僕の返答に陀宮さんは、何か思うところがあったのか、少し他所に視線をズラすと「ふむ……」と何かを考える。
「どうにもイマドキといったものは分からないんだよねぇ」
「……」
意外だ。陀宮さんでもそういった悩みを抱えているか。なんだか新鮮。
そう思うと、今の考えている横顔も、哲学者めいたものから物思いに更ける歳相応の少女に見えてくる。そういえば学校ではどんな風に振舞っているのだろうか。家にいるときの様に太々しいのだろうか。それとも……
「失礼な思考を巡らさない!」
「僕には思想の自由もないんですか!?」
憲法も何もあったもんじゃない。
「読心するまでもなく、顔に全部出てるから言っているの!」
う……、と思わず頬を触って確認した僕に、陀宮さんは呆れ顔でため息を吐く。
「一応言っておくけど。私はまだ高校生、少女なの。そんな無気力な余生を過ごしている老婆みたいな扱いはさすがに酷い」
「……僕、そんな風にしてました?」
「少なくても年寄臭いとは思ってたでしょ?」
「……」
否定できない。確かに今思えばかなり失礼なことを考えていたような気がする。しかし無気力な余生というのは少し御老人方に失礼だろう。いや、今そこは重要なところじゃないのか。
とにかく素直に反省だ。
「……すいませんでした」
「よろしい」
そう言って陀宮さんはクスリと笑う。その笑みを見ると結局弄ばれただけのような気がしてしまうが、しかし言動、思考を振り返ってみると、失礼なことは確かに思っていたので何も言えない。
まったく。女性、特に少女とは難しい。きっと女性から見たら「男性は分からない」といった感じなのだろうが。そう思うとやはり恋愛に限らず、異性との関係は難しい。
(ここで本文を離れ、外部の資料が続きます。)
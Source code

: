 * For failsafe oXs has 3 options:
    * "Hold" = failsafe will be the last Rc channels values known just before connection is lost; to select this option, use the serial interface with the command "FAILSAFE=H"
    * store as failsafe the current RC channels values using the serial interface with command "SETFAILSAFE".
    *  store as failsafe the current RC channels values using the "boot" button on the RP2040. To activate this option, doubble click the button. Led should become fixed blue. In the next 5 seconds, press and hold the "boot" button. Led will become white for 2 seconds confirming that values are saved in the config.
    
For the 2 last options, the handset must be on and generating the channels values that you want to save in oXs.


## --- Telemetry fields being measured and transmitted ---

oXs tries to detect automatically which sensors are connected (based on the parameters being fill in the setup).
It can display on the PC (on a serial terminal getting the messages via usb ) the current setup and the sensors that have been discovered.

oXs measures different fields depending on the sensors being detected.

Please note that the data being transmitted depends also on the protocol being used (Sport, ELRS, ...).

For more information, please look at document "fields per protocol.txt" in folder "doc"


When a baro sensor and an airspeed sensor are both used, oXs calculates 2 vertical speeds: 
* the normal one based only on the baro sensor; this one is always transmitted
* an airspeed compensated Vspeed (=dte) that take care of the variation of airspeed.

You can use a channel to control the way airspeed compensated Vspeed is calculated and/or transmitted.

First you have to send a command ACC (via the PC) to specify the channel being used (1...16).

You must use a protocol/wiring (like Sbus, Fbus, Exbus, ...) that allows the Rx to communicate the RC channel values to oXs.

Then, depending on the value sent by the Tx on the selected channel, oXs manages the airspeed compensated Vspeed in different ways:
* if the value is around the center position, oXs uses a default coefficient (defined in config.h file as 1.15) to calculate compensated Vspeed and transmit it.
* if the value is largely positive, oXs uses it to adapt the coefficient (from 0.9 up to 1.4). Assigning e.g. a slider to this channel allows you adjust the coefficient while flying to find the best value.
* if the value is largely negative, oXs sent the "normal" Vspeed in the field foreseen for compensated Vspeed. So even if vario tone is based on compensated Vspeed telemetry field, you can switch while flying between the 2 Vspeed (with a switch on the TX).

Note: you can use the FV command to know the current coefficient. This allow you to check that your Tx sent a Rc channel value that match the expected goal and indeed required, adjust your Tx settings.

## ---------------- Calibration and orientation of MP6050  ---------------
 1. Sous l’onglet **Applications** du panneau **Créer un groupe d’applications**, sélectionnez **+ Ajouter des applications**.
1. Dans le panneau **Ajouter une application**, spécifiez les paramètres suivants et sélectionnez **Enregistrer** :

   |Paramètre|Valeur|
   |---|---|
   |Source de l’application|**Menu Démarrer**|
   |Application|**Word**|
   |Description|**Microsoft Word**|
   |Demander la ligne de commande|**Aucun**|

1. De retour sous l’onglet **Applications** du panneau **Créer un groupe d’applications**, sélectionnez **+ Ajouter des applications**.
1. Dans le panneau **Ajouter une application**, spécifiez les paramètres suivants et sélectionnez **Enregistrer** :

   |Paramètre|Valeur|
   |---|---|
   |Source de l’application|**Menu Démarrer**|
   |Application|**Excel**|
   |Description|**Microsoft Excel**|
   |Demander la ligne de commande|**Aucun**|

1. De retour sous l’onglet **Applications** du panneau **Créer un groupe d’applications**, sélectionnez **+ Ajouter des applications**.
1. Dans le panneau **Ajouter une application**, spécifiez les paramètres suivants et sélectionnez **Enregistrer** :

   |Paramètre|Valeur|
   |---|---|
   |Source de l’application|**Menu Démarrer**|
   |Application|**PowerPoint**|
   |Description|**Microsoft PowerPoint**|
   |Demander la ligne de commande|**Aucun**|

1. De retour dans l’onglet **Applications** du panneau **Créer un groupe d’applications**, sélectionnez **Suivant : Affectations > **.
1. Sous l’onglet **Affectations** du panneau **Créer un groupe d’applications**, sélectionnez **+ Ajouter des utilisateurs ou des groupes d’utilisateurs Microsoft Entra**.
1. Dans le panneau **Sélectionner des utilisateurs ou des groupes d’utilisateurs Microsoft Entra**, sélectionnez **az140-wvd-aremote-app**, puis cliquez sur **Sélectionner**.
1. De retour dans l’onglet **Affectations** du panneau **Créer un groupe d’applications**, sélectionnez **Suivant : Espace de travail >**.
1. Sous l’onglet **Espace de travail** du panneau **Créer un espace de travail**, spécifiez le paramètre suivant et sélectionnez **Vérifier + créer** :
……っと、この状況。僕の方が『愛とは何か?』について考えてしまっているのではないだろうか。
「そのまま考えててもよかったんだよ?」
なんて、陀宮さんが意地悪な顔をしてきたので思考を切り上げることにする。やはり、この人に口喧嘩で勝てる気がしない。
と、
「奈々ちゃんお風呂空いたよ~」
なんてガチャリとドアが開き、バスタオル姿の塚井さんが出てくる。それと同時にフワリと甘い香りが漂ってくる。いつも髪を縛っている姿しか見たことがなかったため、下ろした濡髪はなんというか、新鮮だった。
他意はない。
「最後の一文に疚しさが凝縮されているよね?」
「あ、優真君もおったんか! あ、いやあ堪忍な、こんな見苦しい姿で」
そう塚井さんはドアの向こうに素早く、笑って誤魔化しながら隠れてしまう。それに僕は反射的に、
「あ、え、そ、そんなことないですよ!」
なんて言ってしまったばっかりに、
「……へ~」
陀宮さんから刺すような視線を向けられてしまう。
「何がそんなことないの?」
「あ、いや……そのぉ……」
……どういうことだ、この状況は。いや、自業自得というのはなんとなく分かるのだが。それ以外のことは皆無だ。
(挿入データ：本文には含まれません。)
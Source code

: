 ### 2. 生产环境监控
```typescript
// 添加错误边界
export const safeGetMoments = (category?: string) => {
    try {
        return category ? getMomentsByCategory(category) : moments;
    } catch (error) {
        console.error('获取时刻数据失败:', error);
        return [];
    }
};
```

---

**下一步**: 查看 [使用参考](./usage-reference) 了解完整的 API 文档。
陀宮さんは一体なぜ不機嫌に……というか怒っているのだろうか。胸だろうか。確かに陀宮さんと比べたら塚井さんの方が大きいが。
「……」
「お先に失礼します」
その無言の圧力に耐えられず、僕はロボットの様に立ち上がるとそそくさと玄関に向かう。これ以上ここにいても墓穴を掘り続けるだけだ。塚井さんの「ま、また明日ね~」という申し訳なさそうな声を背に、僕はドアを閉めて、帰路に就いた。